Dans un premier chapitre, Jean-Luc Donnet reprend la 31ème Nouvelle Conférence de Freud. "La décomposition de la personnalité psychique". Jean-Luc Donnet commente, après 1920, la 2ème topique avec l'accès au Moi et la différenciation Moi-Surmoi, l'analyse du Moi, ainsi que l'extrémité opposée de l'appareil psychique, le Ça. Il se penche sur différentes perspectives du Surmoi : structure acquise comme "héritier" avec l'étude de l'identification et de sa réussite, ensuite le Surmoi, héritier du complexe d'Oedipe, et le Surmoi porteur de la fonction de l'idéal. L'auteur reprend les conditions et sources du Surmoi, toujours dans la perspective freudienne, pour évoquer par après, en psychanalyse appliquée, la psychanalyse des masses et le Surmoi transsubjectif et transgénérationnel, point de vue que j'ai personnellement relu ici avec beaucoup d'intérêt.

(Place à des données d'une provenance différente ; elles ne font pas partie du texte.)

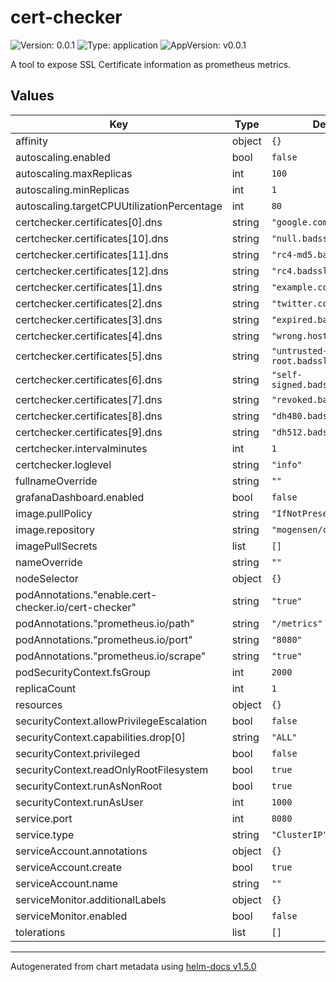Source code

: # cert-checker

![Version: 0.0.1](https://img.shields.io/badge/Version-0.0.1-informational?style=flat-square) ![Type: application](https://img.shields.io/badge/Type-application-informational?style=flat-square) ![AppVersion: v0.0.1](https://img.shields.io/badge/AppVersion-v0.0.1-informational?style=flat-square)

A tool to expose SSL Certificate information as prometheus metrics.

## Values

| Key | Type | Default | Description |
|-----|------|---------|-------------|
| affinity | object | `{}` |  |
| autoscaling.enabled | bool | `false` |  |
| autoscaling.maxReplicas | int | `100` |  |
| autoscaling.minReplicas | int | `1` |  |
| autoscaling.targetCPUUtilizationPercentage | int | `80` |  |
| certchecker.certificates[0].dns | string | `"google.com"` |  |
| certchecker.certificates[10].dns | string | `"null.badssl.com"` |  |
| certchecker.certificates[11].dns | string | `"rc4-md5.badssl.com"` |  |
| certchecker.certificates[12].dns | string | `"rc4.badssl.com"` |  |
| certchecker.certificates[1].dns | string | `"example.com"` |  |
| certchecker.certificates[2].dns | string | `"twitter.com"` |  |
| certchecker.certificates[3].dns | string | `"expired.badssl.com"` |  |
| certchecker.certificates[4].dns | string | `"wrong.host.badssl.com"` |  |
| certchecker.certificates[5].dns | string | `"untrusted-root.badssl.com"` |  |
| certchecker.certificates[6].dns | string | `"self-signed.badssl.com"` |  |
| certchecker.certificates[7].dns | string | `"revoked.badssl.com"` |  |
| certchecker.certificates[8].dns | string | `"dh480.badssl.com"` |  |
| certchecker.certificates[9].dns | string | `"dh512.badssl.com"` |  |
| certchecker.intervalminutes | int | `1` |  |
| certchecker.loglevel | string | `"info"` |  |
| fullnameOverride | string | `""` |  |
| grafanaDashboard.enabled | bool | `false` |  |
| image.pullPolicy | string | `"IfNotPresent"` |  |
| image.repository | string | `"mogensen/cert-checker"` |  |
| imagePullSecrets | list | `[]` |  |
| nameOverride | string | `""` |  |
| nodeSelector | object | `{}` |  |
| podAnnotations."enable.cert-checker.io/cert-checker" | string | `"true"` |  |
| podAnnotations."prometheus.io/path" | string | `"/metrics"` |  |
| podAnnotations."prometheus.io/port" | string | `"8080"` |  |
| podAnnotations."prometheus.io/scrape" | string | `"true"` |  |
| podSecurityContext.fsGroup | int | `2000` |  |
| replicaCount | int | `1` |  |
| resources | object | `{}` |  |
| securityContext.allowPrivilegeEscalation | bool | `false` |  |
| securityContext.capabilities.drop[0] | string | `"ALL"` |  |
| securityContext.privileged | bool | `false` |  |
| securityContext.readOnlyRootFilesystem | bool | `true` |  |
| securityContext.runAsNonRoot | bool | `true` |  |
| securityContext.runAsUser | int | `1000` |  |
| service.port | int | `8080` |  |
| service.type | string | `"ClusterIP"` |  |
| serviceAccount.annotations | object | `{}` |  |
| serviceAccount.create | bool | `true` |  |
| serviceAccount.name | string | `""` |  |
| serviceMonitor.additionalLabels | object | `{}` |  |
| serviceMonitor.enabled | bool | `false` |  |
| tolerations | list | `[]` |  |

----------------------------------------------
Autogenerated from chart metadata using [helm-docs v1.5.0](https://github.com/norwoodj/helm-docs/releases/v1.5.0)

Le second chapitre commente la 32ème Nouvelle conférence sur "Les pulsions du Surmoi", avec, bien évidemment, toute la question de la cruauté du Surmoi, et ses rapports avec la pulsion de mort, le besoin de punition, la réaction thérapeutique négative etc… C'est le grand revirement de la métapsychologie freudienne d'après 1920 et de ses enjeux spéculatifs ultimes, pour reprendre les propos de J.L. Donnet, dont il est question dans ce chapitre, ce qui rejoint les récents propos de R. Roussillon lors de ses dernières conférences de décembre 1995 à la Société Belge de Psychanalyse et à l'A.P.P.Psy.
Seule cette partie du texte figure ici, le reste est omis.